## WORK TASK
Wherever the string "information" shows up in the data below, copy the whole line.

## DATA RECORDS

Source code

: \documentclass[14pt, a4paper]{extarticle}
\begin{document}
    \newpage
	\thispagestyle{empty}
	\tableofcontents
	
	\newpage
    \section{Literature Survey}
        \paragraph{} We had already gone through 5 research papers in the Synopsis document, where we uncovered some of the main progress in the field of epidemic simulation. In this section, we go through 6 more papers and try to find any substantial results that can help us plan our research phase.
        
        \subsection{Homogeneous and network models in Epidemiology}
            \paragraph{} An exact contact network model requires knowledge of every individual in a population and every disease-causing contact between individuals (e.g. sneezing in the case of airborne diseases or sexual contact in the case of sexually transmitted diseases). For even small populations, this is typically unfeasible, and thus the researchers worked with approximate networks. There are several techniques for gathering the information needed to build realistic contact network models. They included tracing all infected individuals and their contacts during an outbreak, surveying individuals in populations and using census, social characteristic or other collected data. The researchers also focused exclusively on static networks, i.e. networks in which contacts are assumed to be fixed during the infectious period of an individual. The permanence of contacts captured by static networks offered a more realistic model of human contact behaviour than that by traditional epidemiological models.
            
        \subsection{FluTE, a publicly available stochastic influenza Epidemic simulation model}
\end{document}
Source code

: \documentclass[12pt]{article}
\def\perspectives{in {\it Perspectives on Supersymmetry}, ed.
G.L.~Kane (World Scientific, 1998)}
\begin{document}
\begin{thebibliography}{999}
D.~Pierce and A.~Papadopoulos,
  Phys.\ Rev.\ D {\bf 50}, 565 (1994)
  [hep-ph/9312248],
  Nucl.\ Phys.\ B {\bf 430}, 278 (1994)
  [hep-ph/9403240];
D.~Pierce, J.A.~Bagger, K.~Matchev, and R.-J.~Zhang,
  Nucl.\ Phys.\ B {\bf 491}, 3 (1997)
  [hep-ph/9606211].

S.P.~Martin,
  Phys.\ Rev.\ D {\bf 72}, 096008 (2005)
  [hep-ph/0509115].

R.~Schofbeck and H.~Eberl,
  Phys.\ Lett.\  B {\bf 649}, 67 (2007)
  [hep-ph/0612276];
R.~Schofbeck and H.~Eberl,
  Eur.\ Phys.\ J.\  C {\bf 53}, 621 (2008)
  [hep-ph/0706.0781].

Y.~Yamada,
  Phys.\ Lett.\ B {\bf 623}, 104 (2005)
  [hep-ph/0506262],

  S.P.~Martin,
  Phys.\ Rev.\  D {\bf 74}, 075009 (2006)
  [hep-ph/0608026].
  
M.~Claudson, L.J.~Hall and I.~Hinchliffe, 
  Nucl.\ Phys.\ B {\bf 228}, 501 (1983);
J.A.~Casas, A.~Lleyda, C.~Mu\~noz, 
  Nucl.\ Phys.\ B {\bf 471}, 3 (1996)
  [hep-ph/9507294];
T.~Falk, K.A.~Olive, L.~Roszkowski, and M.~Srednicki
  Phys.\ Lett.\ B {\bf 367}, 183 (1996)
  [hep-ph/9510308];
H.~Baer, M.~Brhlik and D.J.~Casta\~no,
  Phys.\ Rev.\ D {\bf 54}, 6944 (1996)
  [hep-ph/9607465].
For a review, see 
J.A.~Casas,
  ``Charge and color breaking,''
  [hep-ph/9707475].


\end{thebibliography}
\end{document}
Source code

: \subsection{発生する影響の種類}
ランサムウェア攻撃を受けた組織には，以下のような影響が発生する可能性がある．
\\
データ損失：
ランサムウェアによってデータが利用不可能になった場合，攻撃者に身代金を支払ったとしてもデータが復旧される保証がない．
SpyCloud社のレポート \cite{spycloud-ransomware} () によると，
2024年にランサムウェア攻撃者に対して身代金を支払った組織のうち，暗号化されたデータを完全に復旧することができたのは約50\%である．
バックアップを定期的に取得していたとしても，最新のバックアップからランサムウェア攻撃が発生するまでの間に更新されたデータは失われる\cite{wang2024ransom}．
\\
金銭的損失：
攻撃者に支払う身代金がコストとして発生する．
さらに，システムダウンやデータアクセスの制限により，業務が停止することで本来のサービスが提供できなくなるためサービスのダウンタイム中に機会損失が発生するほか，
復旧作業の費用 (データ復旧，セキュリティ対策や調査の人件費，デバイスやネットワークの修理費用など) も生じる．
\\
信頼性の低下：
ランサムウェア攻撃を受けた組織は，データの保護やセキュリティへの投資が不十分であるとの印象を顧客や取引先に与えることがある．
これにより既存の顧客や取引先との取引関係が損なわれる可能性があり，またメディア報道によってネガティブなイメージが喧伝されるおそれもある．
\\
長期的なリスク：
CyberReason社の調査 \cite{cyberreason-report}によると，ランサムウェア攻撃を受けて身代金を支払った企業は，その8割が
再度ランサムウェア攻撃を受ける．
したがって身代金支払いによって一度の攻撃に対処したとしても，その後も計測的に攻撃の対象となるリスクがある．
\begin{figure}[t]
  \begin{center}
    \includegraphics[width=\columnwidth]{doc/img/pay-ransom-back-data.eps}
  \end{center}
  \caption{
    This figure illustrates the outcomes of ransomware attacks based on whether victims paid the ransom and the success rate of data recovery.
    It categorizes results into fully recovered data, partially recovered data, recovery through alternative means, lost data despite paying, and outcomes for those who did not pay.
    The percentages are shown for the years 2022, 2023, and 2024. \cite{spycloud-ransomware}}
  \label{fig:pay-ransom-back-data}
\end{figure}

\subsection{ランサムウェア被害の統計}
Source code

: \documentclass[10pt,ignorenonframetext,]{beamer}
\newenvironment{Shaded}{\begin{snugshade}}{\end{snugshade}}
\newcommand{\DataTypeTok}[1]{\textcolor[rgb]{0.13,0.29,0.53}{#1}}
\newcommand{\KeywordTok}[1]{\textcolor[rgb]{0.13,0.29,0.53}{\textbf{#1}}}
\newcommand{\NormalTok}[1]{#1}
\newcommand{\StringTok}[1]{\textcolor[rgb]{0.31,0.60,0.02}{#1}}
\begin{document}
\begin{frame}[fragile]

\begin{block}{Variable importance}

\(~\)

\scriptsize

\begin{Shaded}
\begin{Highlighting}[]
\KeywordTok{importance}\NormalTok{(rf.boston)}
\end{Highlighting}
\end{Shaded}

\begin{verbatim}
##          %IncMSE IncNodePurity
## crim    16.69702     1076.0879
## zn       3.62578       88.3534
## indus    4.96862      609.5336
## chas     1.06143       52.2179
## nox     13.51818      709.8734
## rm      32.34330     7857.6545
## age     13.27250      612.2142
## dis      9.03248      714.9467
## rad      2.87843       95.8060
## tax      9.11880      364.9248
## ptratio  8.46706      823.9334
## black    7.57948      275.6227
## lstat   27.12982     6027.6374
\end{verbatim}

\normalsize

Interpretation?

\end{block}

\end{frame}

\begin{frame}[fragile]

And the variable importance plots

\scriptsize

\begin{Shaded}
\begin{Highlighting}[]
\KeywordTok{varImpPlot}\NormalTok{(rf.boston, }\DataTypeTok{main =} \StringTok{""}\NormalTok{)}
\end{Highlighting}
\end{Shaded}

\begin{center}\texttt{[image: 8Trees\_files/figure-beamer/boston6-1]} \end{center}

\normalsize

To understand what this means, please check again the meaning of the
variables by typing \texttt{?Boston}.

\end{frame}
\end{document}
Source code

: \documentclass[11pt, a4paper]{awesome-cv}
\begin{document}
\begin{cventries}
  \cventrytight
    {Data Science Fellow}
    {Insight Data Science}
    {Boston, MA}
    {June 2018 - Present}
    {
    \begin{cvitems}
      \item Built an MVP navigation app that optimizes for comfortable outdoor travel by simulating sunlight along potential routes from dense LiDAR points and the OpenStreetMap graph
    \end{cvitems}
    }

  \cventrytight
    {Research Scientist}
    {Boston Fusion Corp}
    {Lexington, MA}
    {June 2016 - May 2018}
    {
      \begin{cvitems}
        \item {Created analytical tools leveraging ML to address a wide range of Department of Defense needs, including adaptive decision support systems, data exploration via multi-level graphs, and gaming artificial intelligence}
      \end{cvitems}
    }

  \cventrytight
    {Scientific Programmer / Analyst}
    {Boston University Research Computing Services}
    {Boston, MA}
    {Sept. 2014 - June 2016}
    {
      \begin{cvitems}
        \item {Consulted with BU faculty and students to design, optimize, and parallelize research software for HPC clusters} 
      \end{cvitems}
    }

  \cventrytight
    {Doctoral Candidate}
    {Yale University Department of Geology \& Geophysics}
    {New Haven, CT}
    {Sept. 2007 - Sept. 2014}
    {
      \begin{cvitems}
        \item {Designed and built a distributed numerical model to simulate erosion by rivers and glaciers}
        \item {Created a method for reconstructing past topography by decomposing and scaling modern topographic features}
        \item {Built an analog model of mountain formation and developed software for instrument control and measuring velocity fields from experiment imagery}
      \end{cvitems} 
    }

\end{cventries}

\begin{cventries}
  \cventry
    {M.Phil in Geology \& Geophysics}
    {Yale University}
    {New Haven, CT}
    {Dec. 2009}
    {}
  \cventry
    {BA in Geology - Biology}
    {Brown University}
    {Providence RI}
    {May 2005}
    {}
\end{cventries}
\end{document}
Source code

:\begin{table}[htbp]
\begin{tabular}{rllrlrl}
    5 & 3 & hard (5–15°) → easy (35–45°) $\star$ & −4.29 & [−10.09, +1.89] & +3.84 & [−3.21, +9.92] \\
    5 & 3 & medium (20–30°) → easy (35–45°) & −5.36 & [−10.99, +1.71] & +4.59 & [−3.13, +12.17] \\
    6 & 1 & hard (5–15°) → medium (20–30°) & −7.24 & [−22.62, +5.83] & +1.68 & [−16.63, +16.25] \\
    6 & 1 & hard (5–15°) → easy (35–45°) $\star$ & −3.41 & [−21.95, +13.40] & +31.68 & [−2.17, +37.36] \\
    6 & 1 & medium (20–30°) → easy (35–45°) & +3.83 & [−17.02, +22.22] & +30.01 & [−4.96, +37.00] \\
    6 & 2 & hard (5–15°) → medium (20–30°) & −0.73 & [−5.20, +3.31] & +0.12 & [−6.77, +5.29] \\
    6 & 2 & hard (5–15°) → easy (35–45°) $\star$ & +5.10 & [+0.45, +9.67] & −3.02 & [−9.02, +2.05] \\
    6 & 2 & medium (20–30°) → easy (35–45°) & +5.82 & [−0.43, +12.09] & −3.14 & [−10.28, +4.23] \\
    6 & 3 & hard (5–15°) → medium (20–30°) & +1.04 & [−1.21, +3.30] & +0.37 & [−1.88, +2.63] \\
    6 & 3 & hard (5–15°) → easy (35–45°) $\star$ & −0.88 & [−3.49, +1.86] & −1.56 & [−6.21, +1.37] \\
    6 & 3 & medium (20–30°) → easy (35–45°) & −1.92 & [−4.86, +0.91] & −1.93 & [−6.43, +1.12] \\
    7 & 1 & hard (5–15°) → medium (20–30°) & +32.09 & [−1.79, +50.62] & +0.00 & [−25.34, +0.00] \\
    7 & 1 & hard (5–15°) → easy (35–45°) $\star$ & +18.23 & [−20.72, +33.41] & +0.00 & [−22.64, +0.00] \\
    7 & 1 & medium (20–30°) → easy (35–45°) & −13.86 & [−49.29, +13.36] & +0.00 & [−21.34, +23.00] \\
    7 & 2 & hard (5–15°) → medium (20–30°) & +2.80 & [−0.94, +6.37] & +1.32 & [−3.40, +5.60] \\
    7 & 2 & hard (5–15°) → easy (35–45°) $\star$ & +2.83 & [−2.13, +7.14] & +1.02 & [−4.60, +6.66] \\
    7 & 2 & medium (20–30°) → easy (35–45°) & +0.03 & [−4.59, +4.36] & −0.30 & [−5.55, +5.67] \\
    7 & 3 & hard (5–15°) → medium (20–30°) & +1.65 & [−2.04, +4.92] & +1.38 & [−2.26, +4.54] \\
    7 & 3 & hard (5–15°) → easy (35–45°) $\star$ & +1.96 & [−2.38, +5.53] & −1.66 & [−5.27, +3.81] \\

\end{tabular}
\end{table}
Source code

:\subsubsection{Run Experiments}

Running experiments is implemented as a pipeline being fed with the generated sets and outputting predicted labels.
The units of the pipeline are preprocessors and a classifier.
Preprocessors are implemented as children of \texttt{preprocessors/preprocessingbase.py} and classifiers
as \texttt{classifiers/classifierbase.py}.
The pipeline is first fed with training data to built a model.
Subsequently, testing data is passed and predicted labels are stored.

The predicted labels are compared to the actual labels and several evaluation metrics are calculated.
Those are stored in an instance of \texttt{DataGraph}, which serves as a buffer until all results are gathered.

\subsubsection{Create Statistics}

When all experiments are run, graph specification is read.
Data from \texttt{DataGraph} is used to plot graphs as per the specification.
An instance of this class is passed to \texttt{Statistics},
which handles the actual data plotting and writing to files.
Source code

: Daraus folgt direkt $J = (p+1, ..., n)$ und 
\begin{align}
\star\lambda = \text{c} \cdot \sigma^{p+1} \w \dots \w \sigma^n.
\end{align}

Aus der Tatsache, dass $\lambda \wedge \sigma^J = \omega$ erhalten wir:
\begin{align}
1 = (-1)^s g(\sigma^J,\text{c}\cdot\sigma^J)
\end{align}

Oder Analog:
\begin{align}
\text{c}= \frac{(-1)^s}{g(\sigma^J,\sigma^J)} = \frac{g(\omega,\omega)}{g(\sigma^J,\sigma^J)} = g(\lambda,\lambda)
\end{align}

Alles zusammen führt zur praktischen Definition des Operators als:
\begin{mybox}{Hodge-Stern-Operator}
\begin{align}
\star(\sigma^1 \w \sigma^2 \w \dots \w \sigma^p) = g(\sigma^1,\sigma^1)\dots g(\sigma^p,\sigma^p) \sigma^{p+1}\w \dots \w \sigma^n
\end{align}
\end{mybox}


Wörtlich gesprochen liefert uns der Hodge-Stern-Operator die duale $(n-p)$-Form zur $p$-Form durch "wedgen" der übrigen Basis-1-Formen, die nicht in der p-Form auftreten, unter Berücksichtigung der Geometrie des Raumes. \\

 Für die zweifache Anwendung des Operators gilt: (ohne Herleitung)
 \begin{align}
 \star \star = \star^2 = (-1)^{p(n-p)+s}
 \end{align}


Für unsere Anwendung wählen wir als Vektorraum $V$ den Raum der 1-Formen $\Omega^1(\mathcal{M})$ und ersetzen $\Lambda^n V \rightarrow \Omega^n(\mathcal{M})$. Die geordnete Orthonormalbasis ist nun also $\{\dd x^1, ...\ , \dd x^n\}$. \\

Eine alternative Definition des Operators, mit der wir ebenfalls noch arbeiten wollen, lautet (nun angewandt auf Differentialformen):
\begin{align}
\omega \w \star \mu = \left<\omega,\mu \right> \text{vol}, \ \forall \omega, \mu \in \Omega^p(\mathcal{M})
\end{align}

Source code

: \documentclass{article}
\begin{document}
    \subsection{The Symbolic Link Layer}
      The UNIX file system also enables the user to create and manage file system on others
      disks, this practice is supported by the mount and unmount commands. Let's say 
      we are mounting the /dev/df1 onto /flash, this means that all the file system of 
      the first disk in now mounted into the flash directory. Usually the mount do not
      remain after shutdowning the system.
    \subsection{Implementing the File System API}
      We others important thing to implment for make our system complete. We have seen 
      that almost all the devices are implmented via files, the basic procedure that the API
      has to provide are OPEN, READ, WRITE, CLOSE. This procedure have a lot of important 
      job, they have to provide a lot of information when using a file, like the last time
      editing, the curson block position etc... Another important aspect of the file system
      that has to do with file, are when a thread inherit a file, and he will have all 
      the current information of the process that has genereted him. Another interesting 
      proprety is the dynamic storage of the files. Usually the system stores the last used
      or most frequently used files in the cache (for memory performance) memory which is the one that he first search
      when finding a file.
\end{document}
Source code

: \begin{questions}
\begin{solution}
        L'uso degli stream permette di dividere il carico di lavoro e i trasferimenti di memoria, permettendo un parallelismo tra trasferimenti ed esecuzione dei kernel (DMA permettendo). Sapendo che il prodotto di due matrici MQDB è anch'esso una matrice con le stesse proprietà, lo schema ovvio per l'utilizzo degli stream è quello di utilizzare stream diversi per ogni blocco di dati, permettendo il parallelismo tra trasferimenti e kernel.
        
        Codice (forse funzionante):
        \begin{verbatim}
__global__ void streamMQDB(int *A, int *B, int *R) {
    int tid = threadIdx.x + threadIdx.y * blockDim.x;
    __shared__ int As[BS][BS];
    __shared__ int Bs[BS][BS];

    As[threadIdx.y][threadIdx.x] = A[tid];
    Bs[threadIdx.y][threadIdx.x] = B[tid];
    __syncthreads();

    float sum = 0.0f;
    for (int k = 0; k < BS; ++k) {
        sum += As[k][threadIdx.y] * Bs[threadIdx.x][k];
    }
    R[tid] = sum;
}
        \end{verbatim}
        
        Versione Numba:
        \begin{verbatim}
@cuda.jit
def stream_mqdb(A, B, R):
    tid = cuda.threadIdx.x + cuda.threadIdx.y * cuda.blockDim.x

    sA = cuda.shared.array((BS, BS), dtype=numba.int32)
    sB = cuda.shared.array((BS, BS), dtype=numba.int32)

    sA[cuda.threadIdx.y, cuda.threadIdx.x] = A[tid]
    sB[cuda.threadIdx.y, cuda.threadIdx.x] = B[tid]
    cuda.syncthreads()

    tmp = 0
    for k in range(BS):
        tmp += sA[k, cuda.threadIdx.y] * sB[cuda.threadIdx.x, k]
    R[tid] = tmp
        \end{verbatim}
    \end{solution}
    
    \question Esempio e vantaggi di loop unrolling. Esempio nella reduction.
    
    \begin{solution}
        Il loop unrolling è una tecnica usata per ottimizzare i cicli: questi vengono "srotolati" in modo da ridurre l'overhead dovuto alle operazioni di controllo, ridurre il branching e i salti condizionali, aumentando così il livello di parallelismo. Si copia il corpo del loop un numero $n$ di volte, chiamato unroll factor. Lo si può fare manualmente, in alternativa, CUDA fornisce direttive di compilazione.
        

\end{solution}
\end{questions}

## ANSWER SECTION
            \paragraph{} An exact contact network model requires knowledge of every individual in a population and every disease-causing contact between individuals (e.g. sneezing in the case of airborne diseases or sexual contact in the case of sexually transmitted diseases). For even small populations, this is typically unfeasible, and thus the researchers worked with approximate networks. There are several techniques for gathering the information needed to build realistic contact network models. They included tracing all infected individuals and their contacts during an outbreak, surveying individuals in populations and using census, social characteristic or other collected data. The researchers also focused exclusively on static networks, i.e. networks in which contacts are assumed to be fixed during the infectious period of an individual. The permanence of contacts captured by static networks offered a more realistic model of human contact behaviour than that by traditional epidemiological models.
      job, they have to provide a lot of information when using a file, like the last time
      the current information of the process that has genereted him. Another interesting 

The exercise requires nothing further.